Mental health problems may account for around 16% of the total global burden of disease (measured in disability-adjusted life years or DALYs);[7] the World Health Organisation estimates that by 2030 mental health problems (particularly depression) will be the leading cause of mortality and morbidity globally.[8] Poor mental health is correlated with a series of negative health, economic and social outcomes, ranging from higher rates of unemployment to increased risk of suicide.[9] Similarly, good mental health in a population is correlated with improved rates of productivity, increased life expectancy, better physical health and a significant reduction in health expenditure.[10]
A particular subset of the population suffers from mental health disorders – also known as psychiatric illnesses – which in the most severe instances can have a debilitating and devastating impact on the health and overall functioning of an individual, comparable to the most serious physical health conditions.
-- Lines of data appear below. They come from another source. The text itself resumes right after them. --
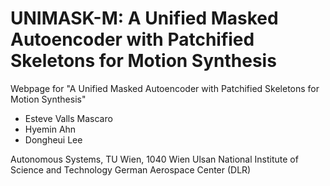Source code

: # UNIMASK-M: A Unified Masked Autoencoder with Patchified Skeletons for Motion Synthesis

Webpage for "A Unified Masked Autoencoder with Patchified Skeletons for Motion Synthesis"
- Esteve Valls Mascaro
- Hyemin Ahn
- Dongheui Lee

Autonomous Systems, TU Wien, 1040 Wien
Ulsan National Institute of Science and Technology
German Aerospace Center (DLR)

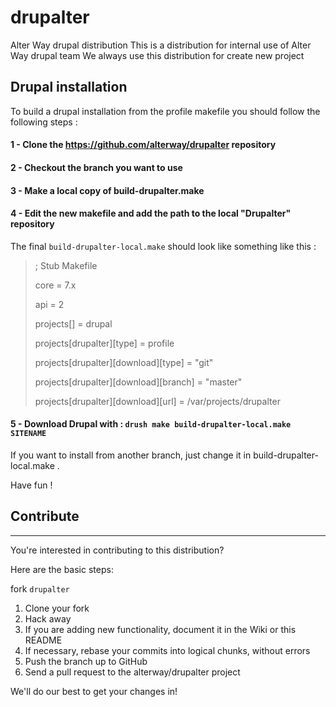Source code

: # drupalter

Alter Way drupal distribution
This is a distribution for internal use of Alter Way drupal team
We always use this distribution for create new project

## Drupal installation

To build a drupal installation from the profile makefile you should follow the following steps :

#### 1 - Clone the https://github.com/alterway/drupalter repository
#### 2 - Checkout the branch you want to use
#### 3 - Make a local copy of build-drupalter.make
#### 4 - Edit the new makefile and add the path to the local "Drupalter" repository
The final ``build-drupalter-local.make`` should look like something like this :

> ; Stub Makefile
>
> core = 7.x
>
> api = 2
>
> projects[] = drupal
>
> projects[drupalter][type] = profile
>
> projects[drupalter][download][type] = "git"
>
> projects[drupalter][download][branch] = "master"
>
> projects[drupalter][download][url] = /var/projects/drupalter

#### 5 - Download Drupal with : ``drush make build-drupalter-local.make SITENAME``

If you want to install from another branch, just change it in build-drupalter-local.make .

Have fun !

## Contribute
---------------------------

You're interested in contributing to this distribution?

Here are the basic steps:

fork `drupalter`

1. Clone your fork
2. Hack away
3. If you are adding new functionality, document it in the Wiki or this README
4. If necessary, rebase your commits into logical chunks, without errors
5. Push the branch up to GitHub
6. Send a pull request to the alterway/drupalter project

We'll do our best to get your changes in!

[GitHub]: https://github.com/alterway/drupalter
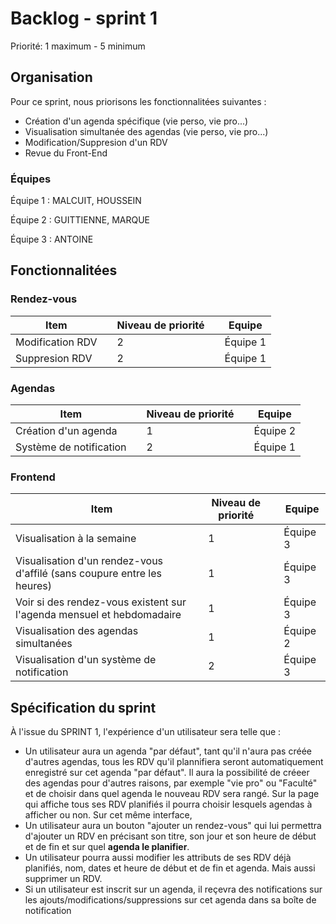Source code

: # Backlog - sprint 1

Priorité: 1 maximum - 5 minimum
## Organisation
Pour ce sprint, nous priorisons les fonctionnalitées suivantes : 
- Création d'un agenda spécifique (vie perso, vie pro...)
- Visualisation simultanée des agendas (vie perso, vie pro...)
- Modification/Suppresion d'un RDV
- Revue du Front-End



### Équipes 
Équipe 1 : MALCUIT, HOUSSEIN

Équipe 2 : GUITTIENNE, MARQUE

Équipe 3 : ANTOINE


## Fonctionnalitées


### Rendez-vous
| Item                  |  | Niveau de priorité |  | Equipe |
|------------------------|--|-----------------|--|-|
| Modification RDV     | | 2 | | Équipe 1 |
| Suppresion RDV   | | 2 | | Équipe 1 |

### Agendas
| Item                               |  | Niveau de priorité | | Equipe |
|------------------------------------|---|----|--------------|--|
| Création d'un agenda                |  | 1 | | Équipe 2 |
| Système de notification | | 2 | | Équipe 1 |

### Frontend
| Item                               |  | Niveau de priorité | | Equipe |
|------------------------------------|---|----|--------------|--|
| Visualisation à la semaine                |  | 1 | | Équipe 3 |
| Visualisation d'un rendez-vous d'affilé (sans coupure entre les heures)                |  | 1 | | Équipe 3 |
| Voir si des rendez-vous existent sur l'agenda mensuel et hebdomadaire                |  | 1 | | Équipe 3 |
| Visualisation des agendas simultanées|  | 1 | | Équipe 2 |
| Visualisation d'un système de notification | | 2 | | Équipe 3 |


## Spécification du sprint
À l'issue du SPRINT 1, l'expérience d'un utilisateur sera telle que :  
- Un utilisateur aura un agenda "par défaut", tant qu'il n'aura pas créée d'autres agendas, tous les RDV qu'il plannifiera seront automatiquement enregistré sur cet agenda "par défaut". Il aura la possibilité de créeer des agendas pour d'autres raisons, par exemple "vie pro" ou "Faculté" et de choisir dans quel agenda le nouveau RDV sera rangé. Sur la page qui affiche tous ses RDV planifiés il pourra choisir lesquels agendas à afficher ou non. Sur cet même interface,
- Un utilisateur aura un bouton "ajouter un rendez-vous" qui lui permettra d'ajouter un RDV en précisant son titre, son jour et son heure de début et de fin et sur quel **agenda le planifier**.
- Un utilisateur pourra aussi modifier les attributs de ses RDV déjà planifiés, nom, dates et heure de début et de fin et agenda. Mais aussi supprimer un RDV. 
- Si un utilisateur est inscrit sur un agenda, il reçevra des notifications sur les ajouts/modifications/suppressions sur cet agenda dans sa boîte de notification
In the UK, around one in in five people will experience a mental disorder over their lifetime.[11] Whether Bipolar Disorder, affecting just under 2% of the UK’s population, Generalised Anxiety Disorder with its global lifetime prevalence of 3.7%, or Major Depressive Disorder impacting around one in fifteen adults globally (see Box 1), mental health disorders are common, costly and can be difficult to treat.
Source[12]
Extreme heat exacerbates mental health disorders, resulting in adverse consequences for the proportion of a population that already suffers from poor mental health. Further, the impacts are worse for a range of sub-sets of a population; for instance, individuals from a low socio-economic status, adolescents, the elderly, those with co-morbidities (either a second mental health condition, or a physical one), and individuals with inadequate housing.[13]
There is a nascent but growing body of evidence on the link between heat and worsening mental health for those with specific existing mental disorders. Taking Bipolar Disorder, for instance, there are many unknowns about both the condition itself and the impact of climate and weather. However, what is known is that two climate/weather variables – evaporation and temperature – may account for annual fluctuations in mania.[14] Mania is a problematic and dangerous phase of the condition, and in its most severe forms can manifest as psychosis and increase risk of suicide. It is very reasonable to hypothesise that an increase in the prevalence of heatwaves and generally drier, hotter and longer summers as a direct result of climate change may serve as a trigger into a manic phase. Similarly, in Major Depressive Disorder (MDD), heatwaves have been shown to worsen symptoms, act as a ‘trigger’ for a relapse into a depressive phase, and exacerbate side effects of commonly used medications . Heatwaves can expose pre-existing psychological vulnerabilities, triggering a first episode of MDD in those who have heighted susceptibility to the condition but have never received a diagnosis or experienced a depressive phase.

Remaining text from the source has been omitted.